All are high contrast and some of the combinations make you wonder if the designers were on some sort of trip... But, like the substance I imagine the creator to be on, they are addictive. I love Lamaze toys for all their garish fugly-beautifulness.



Whenever I see a Lamaze section in a shop (which isn't often enough, I might add), I'm totally magnetised and I stand there for far too long umming and ahhing over which, if any, I should by Joseph. The rational side of my brain which says 'he has enough toys' always wins, but I totally have an inexplicable soft spot for Captain Calamari but because Joseph already has an Octopus dangly toy which shares quite a few of the same characteristics I feel that the Cap'ns presence would be too much! (I also love the look of Sir Prance-a-lot, which is a horse with a little knight on its back, and the musical inchworm, but I've never seen him in real life.) (I realise that I sound as nutty as some of the Lamaze colour combinations.)



Anywho, Joseph is lucky enough to own six Lamaze toys, which have been gifts from family members aside from the Rainbow Rings which I found in TKMaxx for just £7.99;

Rainbow rings
Gardenbug wrist rattle and footfinder set
Bella the Bunny (because Joseph was born on Easter weekend)
Freddie the Firefly
Jacques the Peacock
Snail travel play mat

My auntie very kindly gave Joseph the play mat, rattle set and Bella the Bunny when he was first born and my mum bought him Jacques and Freddie at the weekend because we were in John Lewis and they were only £6.50 each (as opposed to the £12-ish I usually see them for) so we just couldn't choose/ resist... Jacques was an immediate hit!
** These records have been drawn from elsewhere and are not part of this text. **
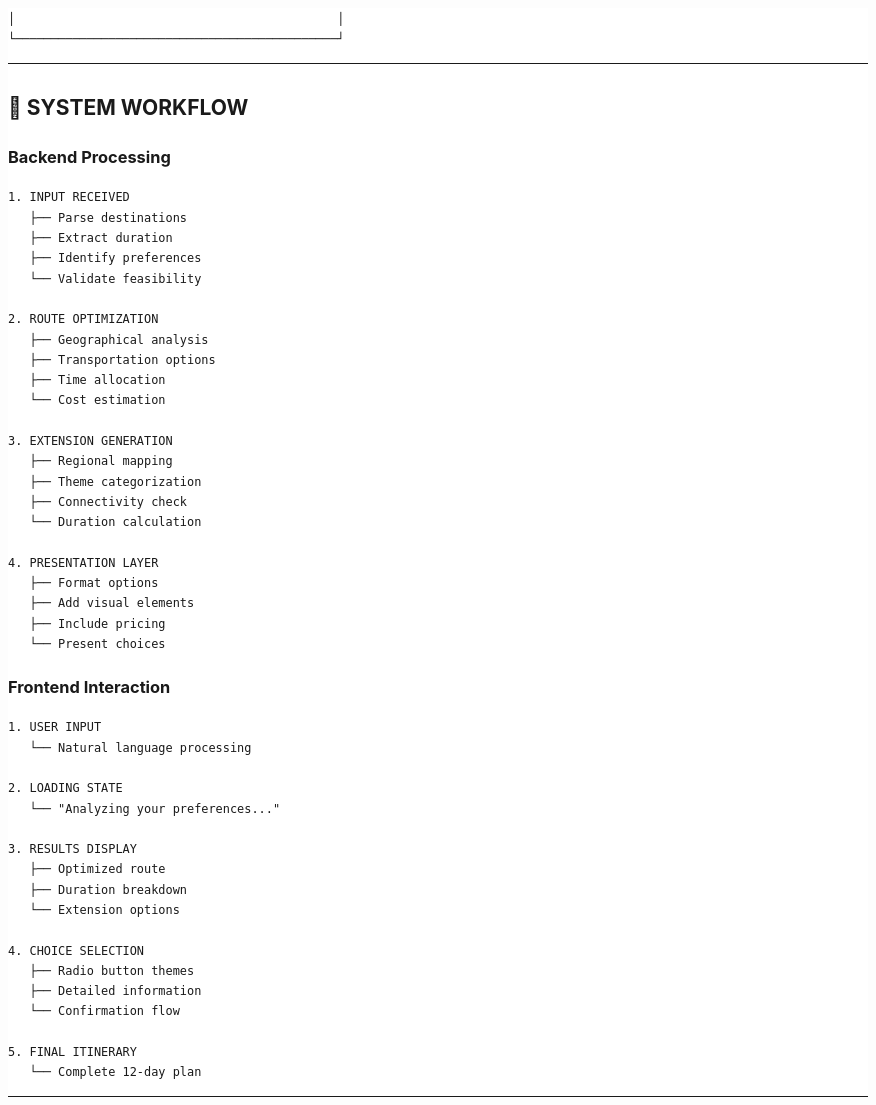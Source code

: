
 ```
│                                             │
└─────────────────────────────────────────────┘
```

---

## 🔄 **SYSTEM WORKFLOW**

### **Backend Processing**
```
1. INPUT RECEIVED
   ├── Parse destinations
   ├── Extract duration  
   ├── Identify preferences
   └── Validate feasibility

2. ROUTE OPTIMIZATION
   ├── Geographical analysis
   ├── Transportation options
   ├── Time allocation
   └── Cost estimation

3. EXTENSION GENERATION
   ├── Regional mapping
   ├── Theme categorization
   ├── Connectivity check
   └── Duration calculation

4. PRESENTATION LAYER
   ├── Format options
   ├── Add visual elements
   ├── Include pricing
   └── Present choices
```

### **Frontend Interaction**
```
1. USER INPUT
   └── Natural language processing

2. LOADING STATE
   └── "Analyzing your preferences..."

3. RESULTS DISPLAY
   ├── Optimized route
   ├── Duration breakdown
   └── Extension options

4. CHOICE SELECTION
   ├── Radio button themes
   ├── Detailed information
   └── Confirmation flow

5. FINAL ITINERARY
   └── Complete 12-day plan
```

---
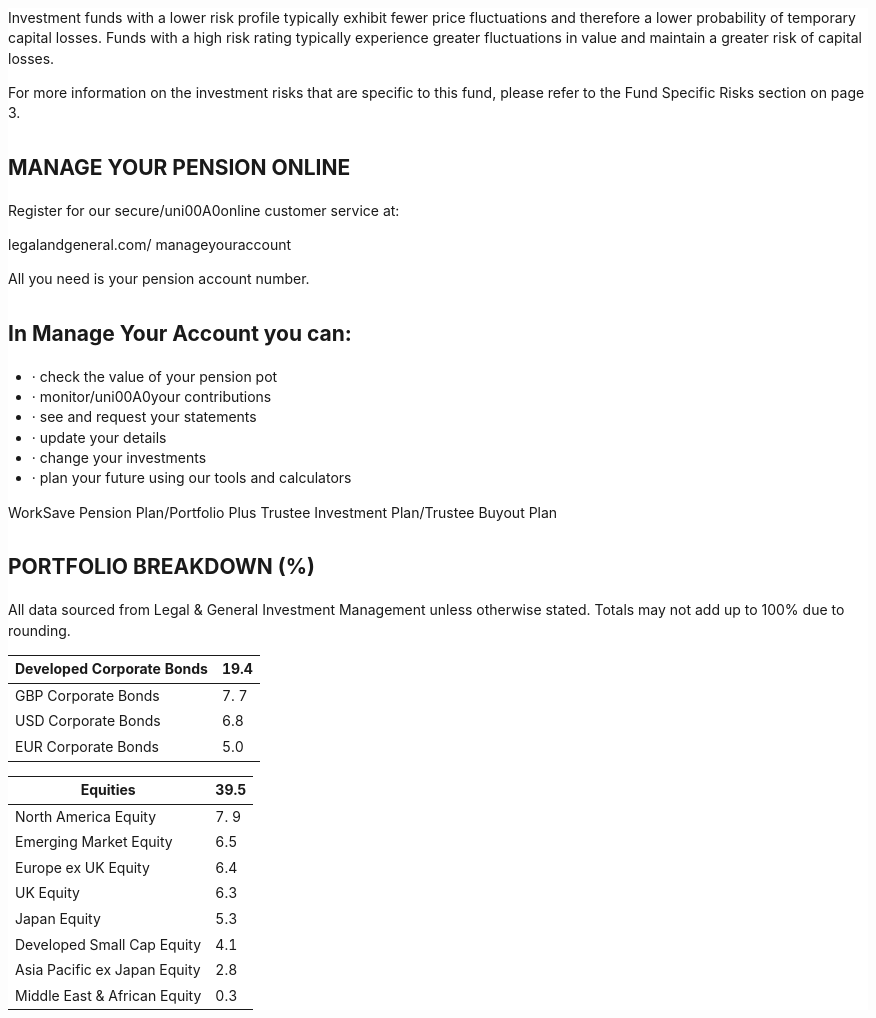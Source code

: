 Investment funds with a lower risk profile typically exhibit fewer price fluctuations and therefore a lower probability of temporary capital losses. Funds with a high risk rating typically experience greater fluctuations in value and maintain a greater risk of capital losses.

For more information on the investment risks that are specific to this fund, please refer to the Fund Specific Risks section on page 3.

## MANAGE YOUR PENSION ONLINE

Register for our secure/uni00A0online customer service at:

legalandgeneral.com/ manageyouraccount

All you need is your pension account number.

## In Manage Your Account you can:

- ·  check the value of your pension pot
- ·  monitor/uni00A0your contributions
- ·  see and request your statements
- ·  update your details
- ·  change your investments
- ·  plan your future using our tools and calculators



WorkSave Pension Plan/Portfolio Plus Trustee Investment Plan/Trustee Buyout Plan

## PORTFOLIO BREAKDOWN (%)

All data sourced from Legal & General Investment Management unless otherwise stated. Totals may not add up to 100% due to rounding.

| Developed Corporate Bonds   | 19.4   |
|-----------------------------|--------|
| GBP Corporate Bonds         | 7. 7   |
| USD Corporate Bonds         | 6.8    |
| EUR Corporate Bonds         | 5.0    |

| Equities                     | 39.5   |
|------------------------------|--------|
| North America Equity         | 7. 9   |
| Emerging Market Equity       | 6.5    |
| Europe ex UK Equity          | 6.4    |
| UK Equity                    | 6.3    |
| Japan Equity                 | 5.3    |
| Developed Small Cap Equity   | 4.1    |
| Asia Pacific ex Japan Equity | 2.8    |
| Middle East & African Equity | 0.3    |
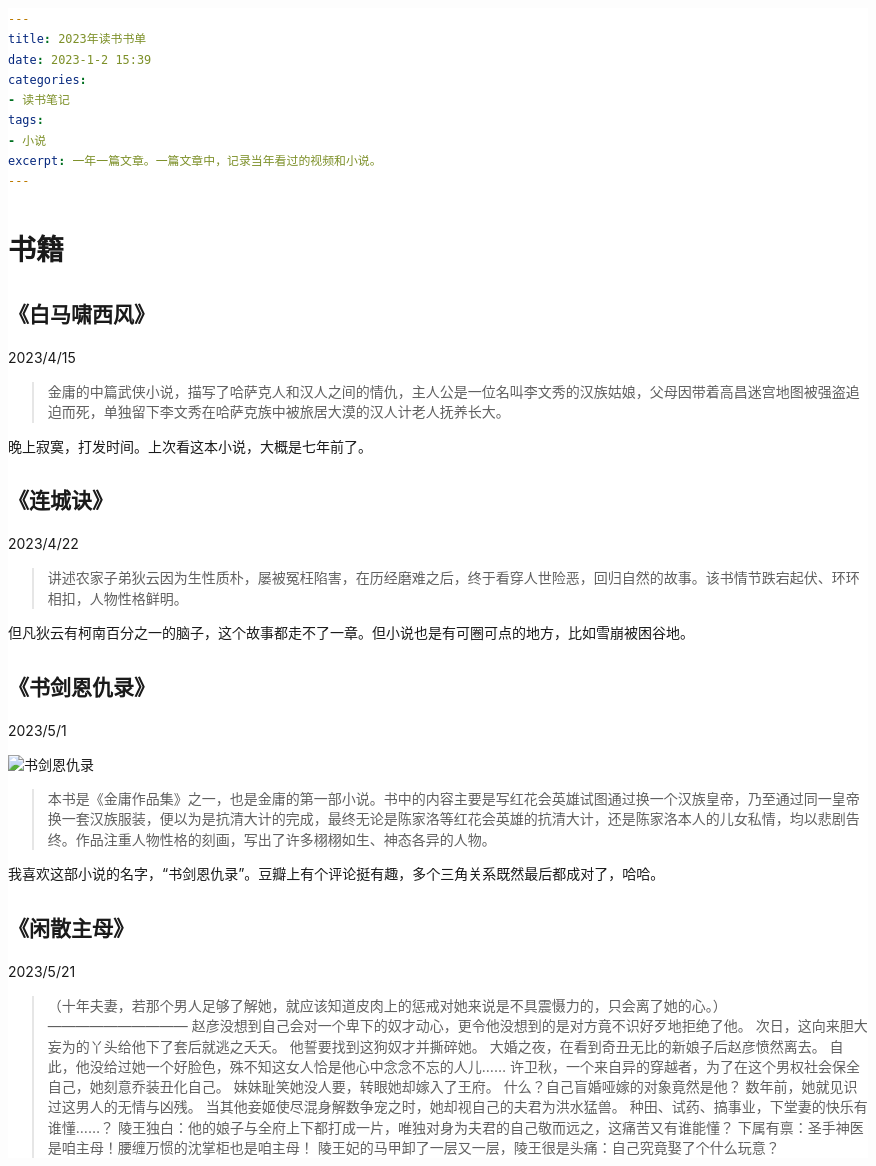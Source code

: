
 ```yaml
---
title: 2023年读书书单
date: 2023-1-2 15:39
categories: 
- 读书笔记
tags:
- 小说
excerpt: 一年一篇文章。一篇文章中，记录当年看过的视频和小说。
---
```


# 书籍

## 《白马啸西风》

2023/4/15

> 金庸的中篇武侠小说，描写了哈萨克人和汉人之间的情仇，主人公是一位名叫李文秀的汉族姑娘，父母因带着高昌迷宫地图被强盗追迫而死，单独留下李文秀在哈萨克族中被旅居大漠的汉人计老人抚养长大。

晚上寂寞，打发时间。上次看这本小说，大概是七年前了。

## 《连城诀》

2023/4/22

> 讲述农家子弟狄云因为生性质朴，屡被冤枉陷害，在历经磨难之后，终于看穿人世险恶，回归自然的故事。该书情节跌宕起伏、环环相扣，人物性格鲜明。

但凡狄云有柯南百分之一的脑子，这个故事都走不了一章。但小说也是有可圈可点的地方，比如雪崩被困谷地。

## 《书剑恩仇录》

2023/5/1

![书剑恩仇录](/images/2023年小说视频清单/书剑恩仇录.jpg)

> 本书是《金庸作品集》之一，也是金庸的第一部小说。书中的内容主要是写红花会英雄试图通过换一个汉族皇帝，乃至通过同一皇帝换一套汉族服装，便以为是抗清大计的完成，最终无论是陈家洛等红花会英雄的抗清大计，还是陈家洛本人的儿女私情，均以悲剧告终。作品注重人物性格的刻画，写出了许多栩栩如生、神态各异的人物。

我喜欢这部小说的名字，“书剑恩仇录”。豆瓣上有个评论挺有趣，多个三角关系既然最后都成对了，哈哈。

## 《闲散主母》

2023/5/21

> （十年夫妻，若那个男人足够了解她，就应该知道皮肉上的惩戒对她来说是不具震慑力的，只会离了她的心。）
——————————
赵彦没想到自己会对一个卑下的奴才动心，更令他没想到的是对方竟不识好歹地拒绝了他。
次日，这向来胆大妄为的丫头给他下了套后就逃之夭夭。
他誓要找到这狗奴才并撕碎她。
大婚之夜，在看到奇丑无比的新娘子后赵彦愤然离去。
自此，他没给过她一个好脸色，殊不知这女人恰是他心中念念不忘的人儿……
许卫秋，一个来自异的穿越者，为了在这个男权社会保全自己，她刻意乔装丑化自己。
妹妹耻笑她没人要，转眼她却嫁入了王府。
什么？自己盲婚哑嫁的对象竟然是他？
数年前，她就见识过这男人的无情与凶残。
当其他妾姬使尽混身解数争宠之时，她却视自己的夫君为洪水猛兽。
种田、试药、搞事业，下堂妻的快乐有谁懂……？
陵王独白：他的娘子与全府上下都打成一片，唯独对身为夫君的自己敬而远之，这痛苦又有谁能懂？
下属有禀：圣手神医是咱主母！腰缠万惯的沈掌柜也是咱主母！
陵王妃的马甲卸了一层又一层，陵王很是头痛：自己究竟娶了个什么玩意？
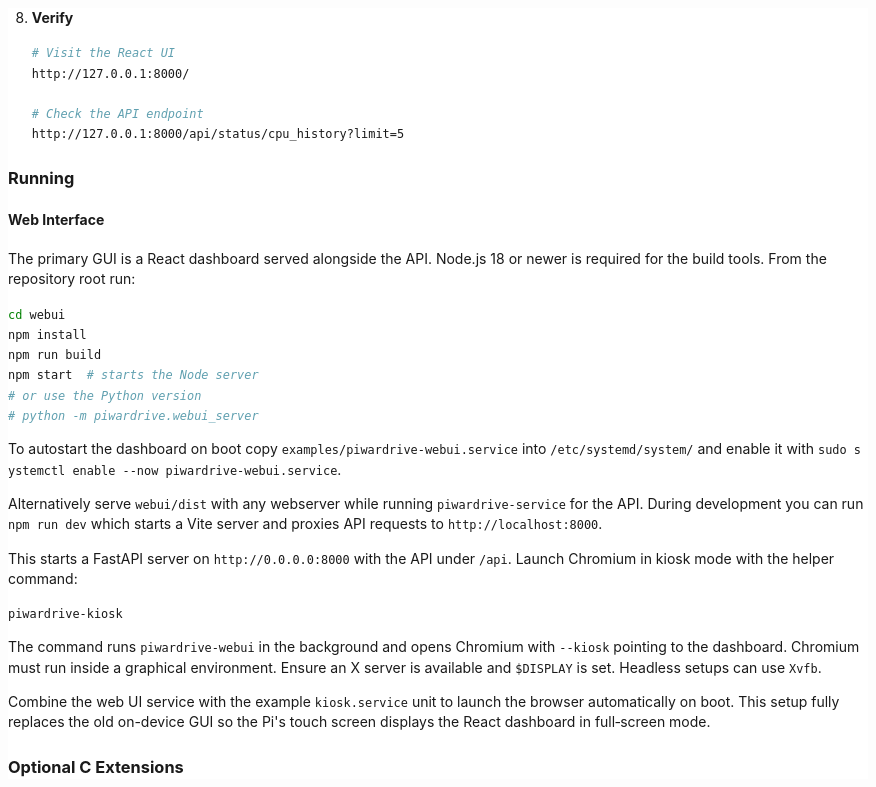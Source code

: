 8. **Verify**

    ```bash
    # Visit the React UI
    http://127.0.0.1:8000/

    # Check the API endpoint
    http://127.0.0.1:8000/api/status/cpu_history?limit=5
    ```

### Running

#### Web Interface

The primary GUI is a React dashboard served alongside the API. Node.js 18 or
newer is required for the build tools. From the repository root run:

```bash
cd webui
npm install
npm run build
npm start  # starts the Node server
# or use the Python version
# python -m piwardrive.webui_server
```

To autostart the dashboard on boot copy `examples/piwardrive-webui.service` into `/etc/systemd/system/` and enable it with `sudo systemctl enable --now piwardrive-webui.service`.

Alternatively serve `webui/dist` with any webserver while running
`piwardrive-service` for the API. During development you can run
`npm run dev` which starts a Vite server and proxies API requests to
`http://localhost:8000`.

This starts a FastAPI server on `http://0.0.0.0:8000` with the API under `/api`.
Launch Chromium in kiosk mode with the helper command:

```bash
piwardrive-kiosk
```

The command runs `piwardrive-webui` in the background and opens Chromium with
`--kiosk` pointing to the dashboard. Chromium must run inside a graphical
environment. Ensure an X server is available and `$DISPLAY` is set.
Headless setups can use `Xvfb`.

Combine the web UI service with the example `kiosk.service` unit to
launch the browser automatically on boot. This setup fully replaces the
old on-device GUI so the Pi's touch screen displays the React dashboard
in full‑screen mode.

### Optional C Extensions
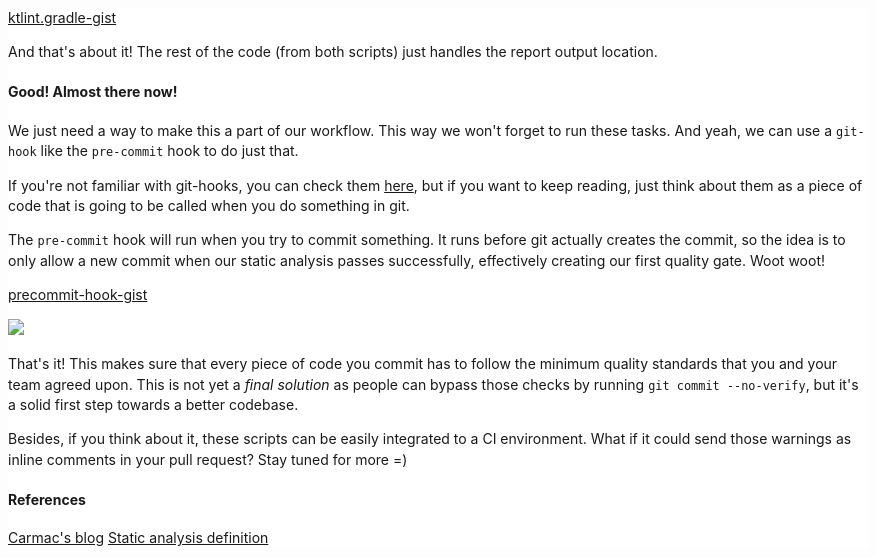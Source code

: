 [ktlint.gradle-gist](https://gist.github.com/iurysza/dada9047da83d101a6c4b63ed8407cb3)


And that's about it! The rest of the code (from both scripts) just handles the report output location.

#### Good! Almost there now!
We just need a way to make this a part of our workflow. This way we won't forget to run these tasks. And yeah, we can use a `git-hook` like the `pre-commit` hook to do just that.

If you're not familiar with git-hooks, you can check them [here](https://www.atlassian.com/git/tutorials/git-hooks), but if you want to keep reading, just think about them as a piece of code that is going to be called when you do something in git.

The `pre-commit` hook will run when you try to commit something. It runs before git actually creates the commit, so the idea is to only allow a new commit when our static analysis passes successfully, effectively creating our first quality gate. Woot woot!

[precommit-hook-gist](https://gist.github.com/iurysza/fc6d0b735089c573aa5b0ce8797ef548#file-pre-commit-hook)

![](https://media.giphy.com/media/IwAZ6dvvvaTtdI8SD5/giphy.gif)

That's it! This makes sure that every piece of code you commit has to follow the minimum quality standards that you and your team agreed upon.
This is not yet a _final solution_ as people can bypass those checks by running `git commit --no-verify`, but it's a solid first step towards a better codebase.

Besides, if you think about it, these scripts can be easily integrated to a CI environment. What if it could send those warnings as inline comments in your pull request? Stay tuned for more =)


#### References
[Carmac's blog](https://www.gamasutra.com/view/news/128836/InDepth_Static_Code_Analysis.php)
[Static analysis definition](https://searchsoftwarequality.techtarget.com/definition/static-analysis-static-code-analysis)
I take the play mat pretty much everywhere with me as it's so lightweight that it fits in my changing bag. Bella has replaced one of the original dangly toys on Joseph's play gym which he plays with every morning (so now has Freddie), and Joseph seems to love the rainbow rings... He seems to enjoy them all, in fact, and I love watching him explore all the different textures, sounds and flappy bits. Poor Bella is well on the way to having a foot chewed off. The least popular of the toys are the rattle bits - but that might explain why Joseph still hasn't found his feet. He kicks off the socks within seconds of having them put on, and his wrist are fast becoming too fat to wrap!


All Lamaze toys have been designed to stimulate baby's senses (I love anything sensory) and the majority incorporate a monochrome print or two as that is what babies can see most clearly from newborn, as well as a baby-safe mirror and a crinkly bit... and sometimes a squeaker and a teether (or both in Freddie the Firefly's case).

There are different types of toys available for different ages but so far I've only really experienced their 0-24 months 'dangly' toys, i.e. you can dangle them from your pram/cot/play gym, aside from the rainbow rings which are for 6+ months and not dangly.


All of the toys are marked on the package as well as on the toy themselves with the age group they're developmentally most appropriate for; and they've all been designed in conjunction with child development experts, according to Tomy's official website.

So there you have it! I love Lamaze!

P.S. I feel I should add that this post has not been sponsored; I'm just a Lamaze fan-girl... possibly more of a fan than Joseph!

P.P.S. I really wanted to call this blog post something silly 'Lamazing' or 'Lamazeballs'!